Is child labour a problem in this sector?
During an initial study into this subject in 1995, we discovered that 650 children were working as waste collectors in Pune, and that each one of them was the son or daughter of one of our members; so we started a campaign against child labour among them. In addition, education policies have changed over the last ten years, the government has made primary education more accessible and has opened more schools. These two factors have led to a lot of changes. In 2007, we performed a second study that showed that 360 children were working as waste collectors in Pune, and only 40 of these were the children of our members. Ten years ago, our members thought that if they educated their children they would not find a job but wouldn’t want to collect waste because they had been educated, and would stay at home and become a financial burden on their parents. Now, our members want their children to have a good education so that they no longer have to do the same type of work.
How much do these workers earn?
Their daily income is around two dollars a day. They have to work 8 to 10 hours a day to make this amount, and walk a lot. Those following the model we are promoting, collecting waste from households, earn the same amount in four to five hours.

We would like to add value to the waste, by promoting its management via waste collectors with some education or their children who have been to school. It is the waste collectors themselves who best understand how this type of business works.
What are the main health and safety problems in this type of work?
One of the main problems for the women is back trouble, as they carry a huge weight on their heads or in bags on their backs.
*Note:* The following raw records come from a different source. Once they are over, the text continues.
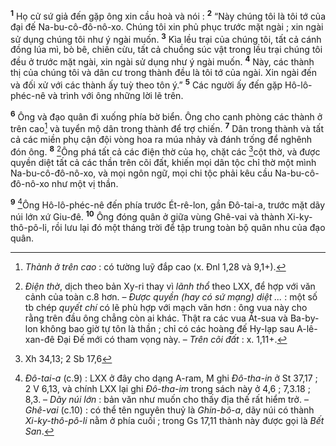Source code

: <sup><b>1</b></sup> Họ cử sứ giả đến gặp ông xin cầu hoà và nói : <sup><b>2</b></sup> “Này chúng tôi là tôi tớ của đại đế Na-bu-cô-đô-nô-xo. Chúng tôi xin phủ phục trước mặt ngài ; xin ngài sử dụng chúng tôi như ý ngài muốn. <sup><b>3</b></sup> Kìa lều trại của chúng tôi, tất cả cánh đồng lúa mì, bò bê, chiên cừu, tất cả chuồng súc vật trong lều trại chúng tôi đều ở trước mặt ngài, xin ngài sử dụng như ý ngài muốn. <sup><b>4</b></sup> Này, các thành thị của chúng tôi và dân cư trong thành đều là tôi tớ của ngài. Xin ngài đến và đối xử với các thành ấy tuỳ theo tôn ý.” <sup><b>5</b></sup> Các người ấy đến gặp Hô-lô-phéc-nê và trình với ông những lời lẽ trên.

<sup><b>6</b></sup> Ông và đạo quân đi xuống phía bờ biển. Ông cho canh phòng các thành ở trên cao[^1] và tuyển mộ dân trong thành để trợ chiến. <sup><b>7</b></sup> Dân trong thành và tất cả các miền phụ cận đội vòng hoa ra múa nhảy và đánh trống để nghênh đón ông. <sup><b>8</b></sup> [^2]Ông phá tất cả các điện thờ của họ, chặt các [^1*]cột thờ, và được quyền diệt tất cả các thần trên cõi đất, khiến mọi dân tộc chỉ thờ một mình Na-bu-cô-đô-nô-xo, và mọi ngôn ngữ, mọi chi tộc phải kêu cầu Na-bu-cô-đô-nô-xo như một vị thần.

<sup><b>9</b></sup> [^3]Ông Hô-lô-phéc-nê đến phía trước Ét-rê-lon, gần Đô-tai-a, trước mặt dãy núi lớn xứ Giu-đê. <sup><b>10</b></sup> Ông đóng quân ở giữa vùng Ghê-vai và thành Xi-ky-thô-pô-li, rồi lưu lại đó một tháng trời để tập trung toàn bộ quân nhu của đạo quân.

[^1]: <i>Thành ở trên cao</i> : có tường luỹ đắp cao (x. Đnl 1,28 và 9,1+).
[^2]: <i>Điện thờ</i>, dịch theo bản Xy-ri thay vì <i>lãnh thổ</i> theo LXX, để hợp với văn cảnh của toàn c.8 hơn. – <i>Được quyền (hay có sứ mạng) diệt ...</i> : một số tb chép <i>quyết chí</i> có lẽ phù hợp với mạch văn hơn : ông vua này cho rằng trên đầu ông chẳng còn ai khác. Thật ra các vua Át-sua và Ba-by-lon không bao giờ tự tôn là thần ; chỉ có các hoàng đế Hy-lạp sau A-lê-xan-đê Đại Đế mới có tham vọng này. – <i>Trên cõi đất</i> : x. 1,11+.
[^3]: <i>Đô-tai-a</i> (c.9) : LXX ở đây cho dạng A-ram, M ghi <i>Đô-tha-in</i> ở St 37,17 ; 2 V 6,13, và chính LXX lại ghi <i>Đô-tha-im</i> trong sách này ở 4,6 ; 7,3.18 ; 8,3. – <i>Dãy núi lớn</i> : bản văn như muốn cho thấy địa thế rất hiểm trở. – <i>Ghê-vai</i> (c.10) : có thể tên nguyên thuỷ là <i>Ghin-bô-a</i>, dãy núi có thành <i>Xi-ky-thô-pô-li</i> nằm ở phía cuối ; trong Gs 17,11 thành này được gọi là <i>Bết San</i>.
[^1*]: Xh 34,13; 2 Sb 17,6
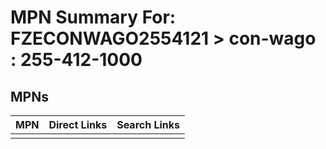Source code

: 



# MPN Summary For: FZECONWAGO2554121 > con-wago : 255-412-1000

## MPNs
  

|MPN|Direct Links|Search Links|
| :--- | :--- | :--- |
||||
Many are also bitten by dogs or cut by broken glass. And then, the big bins in the streets are really high and they have to jump inside, so some of the women end up with factures from falling. During the monsoon, waste collectors are also electrocuted, by coming into contact with bare electric wires. Their poor diet also leads to a series of problems, such as anemia. Our union is working with a company to study the food supplements that could help resolve their nutritional problems. We have started a health programme where we are beginning with testing the waste pickers for anemia, diabetes, blood pressure—those diagnosed with any of the above ailments are being referred to bigger hospitals. The members are also getting tetanus injections through these health camps.
Are you cooperating with other unions?
There are around 20 organisations working with waste collectors in India. Some of them are unions; others are cooperatives or charity organisations.

The trade union movement is very strong in Pune, even in the informal economy, and there is good cooperation between the unions representing the different sectors in the informal economy. In 2007, two of our employees visited SEWA, the Self Employed Women’s Association (affiliated to the ITUC), to learn about its health insurance scheme. We were wondering about the possibility of linking ourselves to SEWA, because with our scheme the members have to wait a long time to be reimbursed after paying out the medical fees: the insurance company does everything to the delay the reimbursements. But there are a number of obstacles we have to overcome to be able to associate ourselves with SEWA, such as the fact that SEWA mainly operates in the state of Gujarat whilst, on our side, the insurance premium is paid by the government of Maharashtra.